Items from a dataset
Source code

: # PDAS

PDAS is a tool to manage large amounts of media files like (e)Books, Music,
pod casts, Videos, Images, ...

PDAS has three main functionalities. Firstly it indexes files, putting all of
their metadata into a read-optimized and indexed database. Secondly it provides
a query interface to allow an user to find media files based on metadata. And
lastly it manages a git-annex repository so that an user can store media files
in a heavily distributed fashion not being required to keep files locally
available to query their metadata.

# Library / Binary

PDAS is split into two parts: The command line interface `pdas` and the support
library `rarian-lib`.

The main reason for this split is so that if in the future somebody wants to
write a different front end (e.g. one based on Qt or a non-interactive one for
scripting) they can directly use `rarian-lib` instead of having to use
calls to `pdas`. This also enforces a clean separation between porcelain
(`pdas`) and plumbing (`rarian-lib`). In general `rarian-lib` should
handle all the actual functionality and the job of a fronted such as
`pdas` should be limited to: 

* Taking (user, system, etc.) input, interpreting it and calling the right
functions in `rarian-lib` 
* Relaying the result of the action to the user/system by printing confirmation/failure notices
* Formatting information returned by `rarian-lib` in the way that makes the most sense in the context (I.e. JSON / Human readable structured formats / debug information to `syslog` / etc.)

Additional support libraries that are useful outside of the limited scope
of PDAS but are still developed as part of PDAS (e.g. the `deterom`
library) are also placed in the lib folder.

What this task involves
The response should be every record above restated exactly.

Output of the exercise
Source code

: # PDAS

PDAS is a tool to manage large amounts of media files like (e)Books, Music,
pod casts, Videos, Images, ...

PDAS has three main functionalities. Firstly it indexes files, putting all of
their metadata into a read-optimized and indexed database. Secondly it provides
a query interface to allow an user to find media files based on metadata. And
lastly it manages a git-annex repository so that an user can store media files
in a heavily distributed fashion not being required to keep files locally
available to query their metadata.

# Library / Binary

PDAS is split into two parts: The command line interface `pdas` and the support
library `rarian-lib`.

The main reason for this split is so that if in the future somebody wants to
write a different front end (e.g. one based on Qt or a non-interactive one for
scripting) they can directly use `rarian-lib` instead of having to use
calls to `pdas`. This also enforces a clean separation between porcelain
(`pdas`) and plumbing (`rarian-lib`). In general `rarian-lib` should
handle all the actual functionality and the job of a fronted such as
`pdas` should be limited to: 

* Taking (user, system, etc.) input, interpreting it and calling the right
functions in `rarian-lib` 
* Relaying the result of the action to the user/system by printing confirmation/failure notices
* Formatting information returned by `rarian-lib` in the way that makes the most sense in the context (I.e. JSON / Human readable structured formats / debug information to `syslog` / etc.)

Additional support libraries that are useful outside of the limited scope
of PDAS but are still developed as part of PDAS (e.g. the `deterom`
library) are also placed in the lib folder.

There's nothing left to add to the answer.